Earlier this month, in a report entitled Ensuring You Have Mainframe Skills Through 2020, analyst Gartner warned of an impending mainframe skills gap. A generation of experienced IT staff are approaching retirement just as the mainframe is experiencing a renaissance.
The world’s top 25 banks run on mainframes and there are more Cobol transactions in a day than Google hits, according to some estimates. IBM, a mainframe market leader, profits handsomely from its computing behemoths: last year’s revenue from System z was up 19 per cent on 2008.
Mainframes are highly efficient. For example, a System z can replace 1,500 x86 servers but consumes 15 per cent of the power. Bank of New Zealand, for example, is replacing 200 Sun servers with a five-CPU System z.
However, not everyone agrees that the industry faces a mainframe skills issue. After all, some so-called skills crises are often over-egged by head-hunters and trainers, and mainframe staff have been laid off owing to recession and offshoring.
“Valued mainframers, far from being lost to normal retirement, are in reality being lost to redundancy and forced into early retirement,” said IT worker John Williams, in response to Computing’s article about the Gartner report on 13 April.
Other IT workers have contacted Computing, angered by what they see as a systematic “ship-it-abroad” policy for IT jobs and puzzled by the incongruity of a mainframe skills gap.
One points to a job advertised for a software licence controller in south-east England commanding a salary of £40,000 but carrying a caveat: “This position will initially be UK based (1 to 2 years) and then based in one of our offices in India. The salary will then reflect the Indian salary scale.”

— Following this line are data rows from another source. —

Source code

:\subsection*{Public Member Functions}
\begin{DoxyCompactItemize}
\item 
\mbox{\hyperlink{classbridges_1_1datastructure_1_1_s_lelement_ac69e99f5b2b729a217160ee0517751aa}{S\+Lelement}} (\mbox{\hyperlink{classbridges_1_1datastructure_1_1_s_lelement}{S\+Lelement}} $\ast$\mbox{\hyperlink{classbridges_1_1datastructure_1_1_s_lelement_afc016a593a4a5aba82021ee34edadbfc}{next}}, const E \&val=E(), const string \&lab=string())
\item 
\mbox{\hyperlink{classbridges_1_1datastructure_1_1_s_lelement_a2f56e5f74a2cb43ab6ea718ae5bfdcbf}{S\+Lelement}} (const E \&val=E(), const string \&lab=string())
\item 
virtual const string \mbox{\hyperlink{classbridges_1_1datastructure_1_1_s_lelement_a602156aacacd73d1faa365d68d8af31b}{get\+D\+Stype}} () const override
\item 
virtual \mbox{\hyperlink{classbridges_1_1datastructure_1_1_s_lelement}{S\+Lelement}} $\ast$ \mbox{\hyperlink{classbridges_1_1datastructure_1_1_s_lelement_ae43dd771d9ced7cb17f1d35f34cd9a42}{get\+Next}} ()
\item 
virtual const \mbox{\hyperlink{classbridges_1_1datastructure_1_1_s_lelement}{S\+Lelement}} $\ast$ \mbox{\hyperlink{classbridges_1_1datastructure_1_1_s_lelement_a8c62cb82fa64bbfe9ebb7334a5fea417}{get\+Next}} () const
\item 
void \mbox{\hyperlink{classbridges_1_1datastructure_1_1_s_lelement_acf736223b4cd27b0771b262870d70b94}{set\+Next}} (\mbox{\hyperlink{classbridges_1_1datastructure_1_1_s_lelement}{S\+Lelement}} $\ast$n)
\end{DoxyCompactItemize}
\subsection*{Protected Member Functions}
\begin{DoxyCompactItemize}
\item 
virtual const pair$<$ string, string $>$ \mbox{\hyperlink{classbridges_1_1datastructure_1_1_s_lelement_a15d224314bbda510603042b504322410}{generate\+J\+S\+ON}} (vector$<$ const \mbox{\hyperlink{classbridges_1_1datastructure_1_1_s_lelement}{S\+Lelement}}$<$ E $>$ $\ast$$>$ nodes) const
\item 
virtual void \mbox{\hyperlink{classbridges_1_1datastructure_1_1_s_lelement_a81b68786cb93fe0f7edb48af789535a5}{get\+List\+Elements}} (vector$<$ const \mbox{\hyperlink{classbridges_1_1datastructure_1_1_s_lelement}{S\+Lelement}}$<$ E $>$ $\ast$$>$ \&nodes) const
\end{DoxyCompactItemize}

Even IBM sees no immediate skills crisis. “I’m not getting any feedback that there is a significant mainframe skills gap,” said Colin Grocock, IBM mainframe business development manager.
Furthermore, mainframe vendors such as IBM and Unisys and software developers such as CA and Micro Focus are simplifying mainframe development by automating operations, and training a steady stream of graduates.
However, no matter how simplified the programming tools or automated the systems, experienced staff are still needed to maintain critical legacy apps.
“The deep knowledge of 20-year-old application environments is essential,” said Grocock. “There is a big difference between deep business application knowledge and programming language skills.”
For example, at mail order apparel firm JD Williams a key member of the mainframe team retired last December.
“He was an expert in a 25-year-old Customer Information Control System application,” said Mike Madden, the firm’s development services manager. “He wasn’t the only one who knew that system, but he was the man you’d go to if you had a problem.”
So arguably the skills gap is not in entry-level skills, but the deep knowledge of business applications built up by experienced staff over 30 years.
“How come we lay off people with these skills? The industry has almost stripped itself bare,” said Darin Edmunds, head of education services at Micro Focus. “We have to start teaching core essentials of mainframe computing, not just programming by rote, and educate people to apply their training to make meaningful business solutions. That only comes with experience and knowledge of best practice.”
Indeed, it was these deep-level skills that were highlighted in Gartner’s report.
“A bright and motivated 23-year old will not be ready in week one to step in and replace personnel with intimate and detailed knowledge based on 30 years of experience,” reads the report.
Furthermore, developing for mainframes requires different thinking compared with, say, Windows or Linux systems. Mainframes use procedural language where control resides in the program, not user interaction.
And in organisations where applications have been patched on patch over 30 years, code can be optimised but there still needs to be someone who understands the overall structure of the application.
“It would be naïve to think that you could replace that person with software,” said Thomas Leitner, senior European vice president of mainframe solutions at CA. “Our idea is to free up that person from routine admin tasks so they can focus on optimising the code and passing on their knowledge.”
Demand for experienced staff with business nous is likely to outstrip supply, warned Gartner vice president Mike Chuba: “There will be a call for this deep knowledge, as vendors and the various consultants, system integrators and outsourcers are all in need.”
That might not affect organisations today, but they need to plan for the future and ensure that skills are transferred.
“We do not have anyone else who is critical to the mainframe due to retire immediately, but in five years there will be a steady stream, so we have to keep on top of it,” said JD Williams’ Madden.